● Action item
The expected answer is all of the entries, written out exactly.

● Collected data
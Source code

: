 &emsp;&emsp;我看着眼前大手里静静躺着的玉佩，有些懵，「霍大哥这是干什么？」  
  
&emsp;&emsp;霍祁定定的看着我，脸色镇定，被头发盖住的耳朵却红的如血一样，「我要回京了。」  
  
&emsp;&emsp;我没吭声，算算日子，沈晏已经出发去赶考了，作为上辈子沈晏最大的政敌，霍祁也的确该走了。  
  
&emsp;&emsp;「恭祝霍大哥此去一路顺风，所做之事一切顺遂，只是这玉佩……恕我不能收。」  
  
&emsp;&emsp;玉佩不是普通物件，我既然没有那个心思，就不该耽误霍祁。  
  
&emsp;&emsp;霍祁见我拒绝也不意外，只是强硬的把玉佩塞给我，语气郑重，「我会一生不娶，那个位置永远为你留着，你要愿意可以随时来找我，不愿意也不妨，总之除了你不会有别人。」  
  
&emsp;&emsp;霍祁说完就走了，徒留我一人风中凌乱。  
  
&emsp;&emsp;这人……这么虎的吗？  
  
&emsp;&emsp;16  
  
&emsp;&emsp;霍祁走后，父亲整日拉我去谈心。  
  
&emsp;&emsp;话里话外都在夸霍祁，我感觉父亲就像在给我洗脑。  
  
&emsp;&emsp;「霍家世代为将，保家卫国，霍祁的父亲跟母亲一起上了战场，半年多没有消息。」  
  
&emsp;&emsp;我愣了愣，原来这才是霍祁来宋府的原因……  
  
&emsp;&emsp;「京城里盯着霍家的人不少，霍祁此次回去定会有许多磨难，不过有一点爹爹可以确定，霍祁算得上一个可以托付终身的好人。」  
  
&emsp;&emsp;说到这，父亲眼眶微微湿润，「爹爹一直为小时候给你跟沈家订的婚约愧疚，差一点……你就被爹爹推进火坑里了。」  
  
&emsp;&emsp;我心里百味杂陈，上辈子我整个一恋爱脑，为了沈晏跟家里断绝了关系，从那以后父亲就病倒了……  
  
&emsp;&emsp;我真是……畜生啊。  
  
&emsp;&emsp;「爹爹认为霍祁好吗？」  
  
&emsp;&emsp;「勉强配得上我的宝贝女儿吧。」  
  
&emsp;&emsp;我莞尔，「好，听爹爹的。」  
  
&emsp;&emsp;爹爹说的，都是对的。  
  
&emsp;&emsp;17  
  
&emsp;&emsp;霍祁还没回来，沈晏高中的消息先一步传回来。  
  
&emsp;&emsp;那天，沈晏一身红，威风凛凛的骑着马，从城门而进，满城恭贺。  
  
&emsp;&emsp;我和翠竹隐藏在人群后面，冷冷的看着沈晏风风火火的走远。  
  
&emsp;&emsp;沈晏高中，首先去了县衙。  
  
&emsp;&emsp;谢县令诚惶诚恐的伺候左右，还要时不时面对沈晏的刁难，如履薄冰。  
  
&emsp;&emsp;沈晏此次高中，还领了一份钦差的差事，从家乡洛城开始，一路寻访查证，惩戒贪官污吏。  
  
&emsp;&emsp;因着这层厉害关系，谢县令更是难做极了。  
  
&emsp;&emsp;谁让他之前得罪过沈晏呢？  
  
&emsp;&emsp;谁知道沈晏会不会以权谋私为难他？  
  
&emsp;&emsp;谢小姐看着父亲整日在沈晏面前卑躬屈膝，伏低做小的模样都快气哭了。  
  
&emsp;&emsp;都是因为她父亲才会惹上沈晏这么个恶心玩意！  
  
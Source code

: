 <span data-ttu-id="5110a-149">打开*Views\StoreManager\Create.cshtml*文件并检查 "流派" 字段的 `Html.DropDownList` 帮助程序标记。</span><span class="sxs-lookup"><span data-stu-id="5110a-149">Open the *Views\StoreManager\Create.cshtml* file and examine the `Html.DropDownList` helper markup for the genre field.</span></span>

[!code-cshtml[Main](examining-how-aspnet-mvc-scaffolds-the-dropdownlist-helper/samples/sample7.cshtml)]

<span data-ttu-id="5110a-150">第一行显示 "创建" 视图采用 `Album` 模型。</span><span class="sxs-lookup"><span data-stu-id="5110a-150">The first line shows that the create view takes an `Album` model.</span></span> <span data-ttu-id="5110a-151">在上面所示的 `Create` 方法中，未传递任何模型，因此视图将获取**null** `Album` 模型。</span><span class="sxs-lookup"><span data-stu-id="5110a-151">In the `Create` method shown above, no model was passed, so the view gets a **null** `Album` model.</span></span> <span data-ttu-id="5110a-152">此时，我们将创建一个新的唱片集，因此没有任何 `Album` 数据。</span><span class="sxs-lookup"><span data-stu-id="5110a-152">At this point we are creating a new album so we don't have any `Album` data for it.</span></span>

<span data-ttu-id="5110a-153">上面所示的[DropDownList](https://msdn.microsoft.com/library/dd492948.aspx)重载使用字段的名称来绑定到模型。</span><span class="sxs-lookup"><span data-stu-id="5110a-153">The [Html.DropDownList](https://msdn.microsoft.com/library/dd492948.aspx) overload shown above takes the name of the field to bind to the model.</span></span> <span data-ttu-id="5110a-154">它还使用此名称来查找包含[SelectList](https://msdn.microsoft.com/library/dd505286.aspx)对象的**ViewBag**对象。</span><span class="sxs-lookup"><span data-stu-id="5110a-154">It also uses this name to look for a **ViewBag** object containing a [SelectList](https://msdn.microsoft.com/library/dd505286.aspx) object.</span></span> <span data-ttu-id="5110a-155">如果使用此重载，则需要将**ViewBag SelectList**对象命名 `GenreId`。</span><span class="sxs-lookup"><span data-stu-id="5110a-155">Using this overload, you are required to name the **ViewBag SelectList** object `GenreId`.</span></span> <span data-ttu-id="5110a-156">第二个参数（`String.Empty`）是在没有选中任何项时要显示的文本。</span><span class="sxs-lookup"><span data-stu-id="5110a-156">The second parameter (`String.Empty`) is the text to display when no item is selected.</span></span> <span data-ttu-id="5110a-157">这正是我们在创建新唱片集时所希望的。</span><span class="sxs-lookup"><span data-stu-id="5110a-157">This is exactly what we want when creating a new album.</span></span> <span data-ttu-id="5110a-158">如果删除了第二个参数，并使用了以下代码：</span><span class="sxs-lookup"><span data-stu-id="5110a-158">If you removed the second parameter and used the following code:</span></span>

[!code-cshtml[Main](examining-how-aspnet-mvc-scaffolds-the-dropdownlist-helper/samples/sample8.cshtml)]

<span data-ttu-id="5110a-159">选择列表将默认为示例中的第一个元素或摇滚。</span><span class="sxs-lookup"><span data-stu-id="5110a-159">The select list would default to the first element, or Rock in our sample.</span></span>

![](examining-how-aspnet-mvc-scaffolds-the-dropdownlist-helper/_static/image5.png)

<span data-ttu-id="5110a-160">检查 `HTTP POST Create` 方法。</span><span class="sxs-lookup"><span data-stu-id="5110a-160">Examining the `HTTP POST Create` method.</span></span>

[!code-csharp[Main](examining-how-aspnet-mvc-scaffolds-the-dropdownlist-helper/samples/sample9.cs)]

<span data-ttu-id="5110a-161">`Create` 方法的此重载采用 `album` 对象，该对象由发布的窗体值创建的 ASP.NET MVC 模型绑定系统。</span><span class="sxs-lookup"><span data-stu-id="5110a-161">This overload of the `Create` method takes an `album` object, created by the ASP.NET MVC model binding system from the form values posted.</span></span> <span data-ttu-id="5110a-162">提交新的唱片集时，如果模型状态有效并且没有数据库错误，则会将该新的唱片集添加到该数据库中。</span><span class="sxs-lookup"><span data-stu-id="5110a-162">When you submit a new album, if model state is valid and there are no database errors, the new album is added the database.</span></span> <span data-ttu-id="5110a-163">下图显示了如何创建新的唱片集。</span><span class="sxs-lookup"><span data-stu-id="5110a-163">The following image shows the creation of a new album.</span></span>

● Exercise solution
Source code

: &emsp;&emsp;我看着眼前大手里静静躺着的玉佩，有些懵，「霍大哥这是干什么？」  
  
&emsp;&emsp;霍祁定定的看着我，脸色镇定，被头发盖住的耳朵却红的如血一样，「我要回京了。」  
  
&emsp;&emsp;我没吭声，算算日子，沈晏已经出发去赶考了，作为上辈子沈晏最大的政敌，霍祁也的确该走了。  
  
&emsp;&emsp;「恭祝霍大哥此去一路顺风，所做之事一切顺遂，只是这玉佩……恕我不能收。」  
  
&emsp;&emsp;玉佩不是普通物件，我既然没有那个心思，就不该耽误霍祁。  
  
&emsp;&emsp;霍祁见我拒绝也不意外，只是强硬的把玉佩塞给我，语气郑重，「我会一生不娶，那个位置永远为你留着，你要愿意可以随时来找我，不愿意也不妨，总之除了你不会有别人。」  
  
&emsp;&emsp;霍祁说完就走了，徒留我一人风中凌乱。  
  
&emsp;&emsp;这人……这么虎的吗？  
  
&emsp;&emsp;16  
  
&emsp;&emsp;霍祁走后，父亲整日拉我去谈心。  
  
&emsp;&emsp;话里话外都在夸霍祁，我感觉父亲就像在给我洗脑。  
  
&emsp;&emsp;「霍家世代为将，保家卫国，霍祁的父亲跟母亲一起上了战场，半年多没有消息。」  
  
&emsp;&emsp;我愣了愣，原来这才是霍祁来宋府的原因……  
  
&emsp;&emsp;「京城里盯着霍家的人不少，霍祁此次回去定会有许多磨难，不过有一点爹爹可以确定，霍祁算得上一个可以托付终身的好人。」  
  
&emsp;&emsp;说到这，父亲眼眶微微湿润，「爹爹一直为小时候给你跟沈家订的婚约愧疚，差一点……你就被爹爹推进火坑里了。」  
  
&emsp;&emsp;我心里百味杂陈，上辈子我整个一恋爱脑，为了沈晏跟家里断绝了关系，从那以后父亲就病倒了……  
  
&emsp;&emsp;我真是……畜生啊。  
  
&emsp;&emsp;「爹爹认为霍祁好吗？」  
  
&emsp;&emsp;「勉强配得上我的宝贝女儿吧。」  
  
&emsp;&emsp;我莞尔，「好，听爹爹的。」  
  
&emsp;&emsp;爹爹说的，都是对的。  
  
&emsp;&emsp;17  
  
&emsp;&emsp;霍祁还没回来，沈晏高中的消息先一步传回来。  
  
&emsp;&emsp;那天，沈晏一身红，威风凛凛的骑着马，从城门而进，满城恭贺。  
  
&emsp;&emsp;我和翠竹隐藏在人群后面，冷冷的看着沈晏风风火火的走远。  
  
&emsp;&emsp;沈晏高中，首先去了县衙。  
  
&emsp;&emsp;谢县令诚惶诚恐的伺候左右，还要时不时面对沈晏的刁难，如履薄冰。  
  
&emsp;&emsp;沈晏此次高中，还领了一份钦差的差事，从家乡洛城开始，一路寻访查证，惩戒贪官污吏。  
  
&emsp;&emsp;因着这层厉害关系，谢县令更是难做极了。  
  
&emsp;&emsp;谁让他之前得罪过沈晏呢？  
  
&emsp;&emsp;谁知道沈晏会不会以权谋私为难他？  
  
&emsp;&emsp;谢小姐看着父亲整日在沈晏面前卑躬屈膝，伏低做小的模样都快气哭了。  
  
&emsp;&emsp;都是因为她父亲才会惹上沈晏这么个恶心玩意！  
  
Source code

: <span data-ttu-id="5110a-149">打开*Views\StoreManager\Create.cshtml*文件并检查 "流派" 字段的 `Html.DropDownList` 帮助程序标记。</span><span class="sxs-lookup"><span data-stu-id="5110a-149">Open the *Views\StoreManager\Create.cshtml* file and examine the `Html.DropDownList` helper markup for the genre field.</span></span>

[!code-cshtml[Main](examining-how-aspnet-mvc-scaffolds-the-dropdownlist-helper/samples/sample7.cshtml)]

<span data-ttu-id="5110a-150">第一行显示 "创建" 视图采用 `Album` 模型。</span><span class="sxs-lookup"><span data-stu-id="5110a-150">The first line shows that the create view takes an `Album` model.</span></span> <span data-ttu-id="5110a-151">在上面所示的 `Create` 方法中，未传递任何模型，因此视图将获取**null** `Album` 模型。</span><span class="sxs-lookup"><span data-stu-id="5110a-151">In the `Create` method shown above, no model was passed, so the view gets a **null** `Album` model.</span></span> <span data-ttu-id="5110a-152">此时，我们将创建一个新的唱片集，因此没有任何 `Album` 数据。</span><span class="sxs-lookup"><span data-stu-id="5110a-152">At this point we are creating a new album so we don't have any `Album` data for it.</span></span>

<span data-ttu-id="5110a-153">上面所示的[DropDownList](https://msdn.microsoft.com/library/dd492948.aspx)重载使用字段的名称来绑定到模型。</span><span class="sxs-lookup"><span data-stu-id="5110a-153">The [Html.DropDownList](https://msdn.microsoft.com/library/dd492948.aspx) overload shown above takes the name of the field to bind to the model.</span></span> <span data-ttu-id="5110a-154">它还使用此名称来查找包含[SelectList](https://msdn.microsoft.com/library/dd505286.aspx)对象的**ViewBag**对象。</span><span class="sxs-lookup"><span data-stu-id="5110a-154">It also uses this name to look for a **ViewBag** object containing a [SelectList](https://msdn.microsoft.com/library/dd505286.aspx) object.</span></span> <span data-ttu-id="5110a-155">如果使用此重载，则需要将**ViewBag SelectList**对象命名 `GenreId`。</span><span class="sxs-lookup"><span data-stu-id="5110a-155">Using this overload, you are required to name the **ViewBag SelectList** object `GenreId`.</span></span> <span data-ttu-id="5110a-156">第二个参数（`String.Empty`）是在没有选中任何项时要显示的文本。</span><span class="sxs-lookup"><span data-stu-id="5110a-156">The second parameter (`String.Empty`) is the text to display when no item is selected.</span></span> <span data-ttu-id="5110a-157">这正是我们在创建新唱片集时所希望的。</span><span class="sxs-lookup"><span data-stu-id="5110a-157">This is exactly what we want when creating a new album.</span></span> <span data-ttu-id="5110a-158">如果删除了第二个参数，并使用了以下代码：</span><span class="sxs-lookup"><span data-stu-id="5110a-158">If you removed the second parameter and used the following code:</span></span>

[!code-cshtml[Main](examining-how-aspnet-mvc-scaffolds-the-dropdownlist-helper/samples/sample8.cshtml)]

<span data-ttu-id="5110a-159">选择列表将默认为示例中的第一个元素或摇滚。</span><span class="sxs-lookup"><span data-stu-id="5110a-159">The select list would default to the first element, or Rock in our sample.</span></span>

![](examining-how-aspnet-mvc-scaffolds-the-dropdownlist-helper/_static/image5.png)

<span data-ttu-id="5110a-160">检查 `HTTP POST Create` 方法。</span><span class="sxs-lookup"><span data-stu-id="5110a-160">Examining the `HTTP POST Create` method.</span></span>

[!code-csharp[Main](examining-how-aspnet-mvc-scaffolds-the-dropdownlist-helper/samples/sample9.cs)]

<span data-ttu-id="5110a-161">`Create` 方法的此重载采用 `album` 对象，该对象由发布的窗体值创建的 ASP.NET MVC 模型绑定系统。</span><span class="sxs-lookup"><span data-stu-id="5110a-161">This overload of the `Create` method takes an `album` object, created by the ASP.NET MVC model binding system from the form values posted.</span></span> <span data-ttu-id="5110a-162">提交新的唱片集时，如果模型状态有效并且没有数据库错误，则会将该新的唱片集添加到该数据库中。</span><span class="sxs-lookup"><span data-stu-id="5110a-162">When you submit a new album, if model state is valid and there are no database errors, the new album is added the database.</span></span> <span data-ttu-id="5110a-163">下图显示了如何创建新的唱片集。</span><span class="sxs-lookup"><span data-stu-id="5110a-163">The following image shows the creation of a new album.</span></span>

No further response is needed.